▶ WHAT IS NEEDED: Please show every line from the entries that carries the word "DisplayName".

Dataset entries:
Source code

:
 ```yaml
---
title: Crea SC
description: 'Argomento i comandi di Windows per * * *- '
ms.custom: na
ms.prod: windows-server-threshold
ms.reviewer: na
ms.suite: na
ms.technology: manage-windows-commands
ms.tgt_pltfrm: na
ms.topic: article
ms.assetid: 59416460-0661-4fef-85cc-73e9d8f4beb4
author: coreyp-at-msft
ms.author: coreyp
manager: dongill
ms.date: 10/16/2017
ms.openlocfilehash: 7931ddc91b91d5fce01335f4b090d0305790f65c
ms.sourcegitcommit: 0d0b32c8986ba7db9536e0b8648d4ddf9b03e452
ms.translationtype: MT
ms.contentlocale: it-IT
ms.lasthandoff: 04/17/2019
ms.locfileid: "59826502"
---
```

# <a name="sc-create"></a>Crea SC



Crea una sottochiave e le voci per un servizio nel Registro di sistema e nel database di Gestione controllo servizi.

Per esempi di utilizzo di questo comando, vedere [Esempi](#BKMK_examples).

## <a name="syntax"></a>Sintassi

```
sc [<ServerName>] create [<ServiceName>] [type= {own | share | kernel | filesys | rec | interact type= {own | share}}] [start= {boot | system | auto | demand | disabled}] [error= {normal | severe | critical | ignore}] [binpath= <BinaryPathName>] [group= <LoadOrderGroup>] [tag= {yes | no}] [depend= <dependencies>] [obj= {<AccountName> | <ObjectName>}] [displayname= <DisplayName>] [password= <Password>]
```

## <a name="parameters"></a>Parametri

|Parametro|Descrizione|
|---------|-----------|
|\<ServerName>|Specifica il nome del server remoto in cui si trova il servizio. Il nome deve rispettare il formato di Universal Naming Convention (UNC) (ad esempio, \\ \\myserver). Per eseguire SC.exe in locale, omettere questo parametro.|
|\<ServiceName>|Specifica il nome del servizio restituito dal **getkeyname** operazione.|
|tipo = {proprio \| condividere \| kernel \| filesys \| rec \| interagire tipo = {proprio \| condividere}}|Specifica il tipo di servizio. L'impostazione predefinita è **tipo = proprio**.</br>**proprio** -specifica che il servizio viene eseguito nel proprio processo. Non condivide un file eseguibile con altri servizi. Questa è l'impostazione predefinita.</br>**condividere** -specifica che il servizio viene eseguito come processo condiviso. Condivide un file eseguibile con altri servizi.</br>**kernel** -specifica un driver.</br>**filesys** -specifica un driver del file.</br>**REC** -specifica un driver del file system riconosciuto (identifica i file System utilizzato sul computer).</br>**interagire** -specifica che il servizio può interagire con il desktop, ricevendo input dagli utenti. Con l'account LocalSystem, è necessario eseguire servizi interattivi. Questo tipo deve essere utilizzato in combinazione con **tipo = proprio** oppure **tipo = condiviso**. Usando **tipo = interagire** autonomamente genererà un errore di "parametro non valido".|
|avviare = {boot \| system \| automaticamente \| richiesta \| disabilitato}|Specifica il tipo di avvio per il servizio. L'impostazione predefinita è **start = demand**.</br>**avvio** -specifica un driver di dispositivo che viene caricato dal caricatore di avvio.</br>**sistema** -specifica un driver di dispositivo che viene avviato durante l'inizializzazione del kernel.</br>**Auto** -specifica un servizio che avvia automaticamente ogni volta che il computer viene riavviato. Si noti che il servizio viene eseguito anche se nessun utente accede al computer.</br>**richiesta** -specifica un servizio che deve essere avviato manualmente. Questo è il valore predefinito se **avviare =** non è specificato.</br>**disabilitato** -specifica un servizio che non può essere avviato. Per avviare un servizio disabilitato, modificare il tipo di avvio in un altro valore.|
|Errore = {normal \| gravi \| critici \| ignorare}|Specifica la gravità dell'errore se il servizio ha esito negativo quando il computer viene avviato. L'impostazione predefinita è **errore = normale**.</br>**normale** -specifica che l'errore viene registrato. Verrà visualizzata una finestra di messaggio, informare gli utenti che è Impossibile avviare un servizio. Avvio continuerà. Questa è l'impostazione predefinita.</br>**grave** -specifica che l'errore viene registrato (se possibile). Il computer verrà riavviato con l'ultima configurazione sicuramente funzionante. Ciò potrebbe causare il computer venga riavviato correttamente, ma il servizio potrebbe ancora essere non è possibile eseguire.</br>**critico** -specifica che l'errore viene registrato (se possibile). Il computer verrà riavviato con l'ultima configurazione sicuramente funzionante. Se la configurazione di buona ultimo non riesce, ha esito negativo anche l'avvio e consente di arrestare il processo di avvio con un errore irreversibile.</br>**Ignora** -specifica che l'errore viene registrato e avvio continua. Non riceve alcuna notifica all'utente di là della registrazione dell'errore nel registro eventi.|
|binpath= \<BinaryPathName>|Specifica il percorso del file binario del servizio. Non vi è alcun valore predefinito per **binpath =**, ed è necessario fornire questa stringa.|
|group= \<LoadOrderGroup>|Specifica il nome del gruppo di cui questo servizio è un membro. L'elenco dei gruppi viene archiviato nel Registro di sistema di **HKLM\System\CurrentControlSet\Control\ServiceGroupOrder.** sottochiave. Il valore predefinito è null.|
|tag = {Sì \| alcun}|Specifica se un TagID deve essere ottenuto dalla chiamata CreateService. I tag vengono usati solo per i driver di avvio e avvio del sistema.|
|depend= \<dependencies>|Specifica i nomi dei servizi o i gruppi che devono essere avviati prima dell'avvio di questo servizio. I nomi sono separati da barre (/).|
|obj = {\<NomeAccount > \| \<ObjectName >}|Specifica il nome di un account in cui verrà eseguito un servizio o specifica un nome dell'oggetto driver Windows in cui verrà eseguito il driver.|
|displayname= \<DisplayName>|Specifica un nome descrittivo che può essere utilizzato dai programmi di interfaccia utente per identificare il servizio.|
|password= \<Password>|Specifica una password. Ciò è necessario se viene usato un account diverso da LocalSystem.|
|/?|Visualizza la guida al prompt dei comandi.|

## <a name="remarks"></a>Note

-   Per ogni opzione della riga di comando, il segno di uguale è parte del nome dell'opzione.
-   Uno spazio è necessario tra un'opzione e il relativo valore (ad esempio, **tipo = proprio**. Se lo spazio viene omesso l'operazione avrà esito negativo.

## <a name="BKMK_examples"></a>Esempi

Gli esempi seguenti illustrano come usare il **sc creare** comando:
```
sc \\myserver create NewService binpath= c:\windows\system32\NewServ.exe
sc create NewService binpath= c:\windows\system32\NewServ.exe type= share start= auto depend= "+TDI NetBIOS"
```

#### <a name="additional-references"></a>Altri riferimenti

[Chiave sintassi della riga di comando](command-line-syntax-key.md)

▶ ANSWER BELOW:
sc [<ServerName>] create [<ServiceName>] [type= {own | share | kernel | filesys | rec | interact type= {own | share}}] [start= {boot | system | auto | demand | disabled}] [error= {normal | severe | critical | ignore}] [binpath= <BinaryPathName>] [group= <LoadOrderGroup>] [tag= {yes | no}] [depend= <dependencies>] [obj= {<AccountName> | <ObjectName>}] [displayname= <DisplayName>] [password= <Password>]
|displayname= \<DisplayName>|Specifica un nome descrittivo che può essere utilizzato dai programmi di interfaccia utente per identificare il servizio.|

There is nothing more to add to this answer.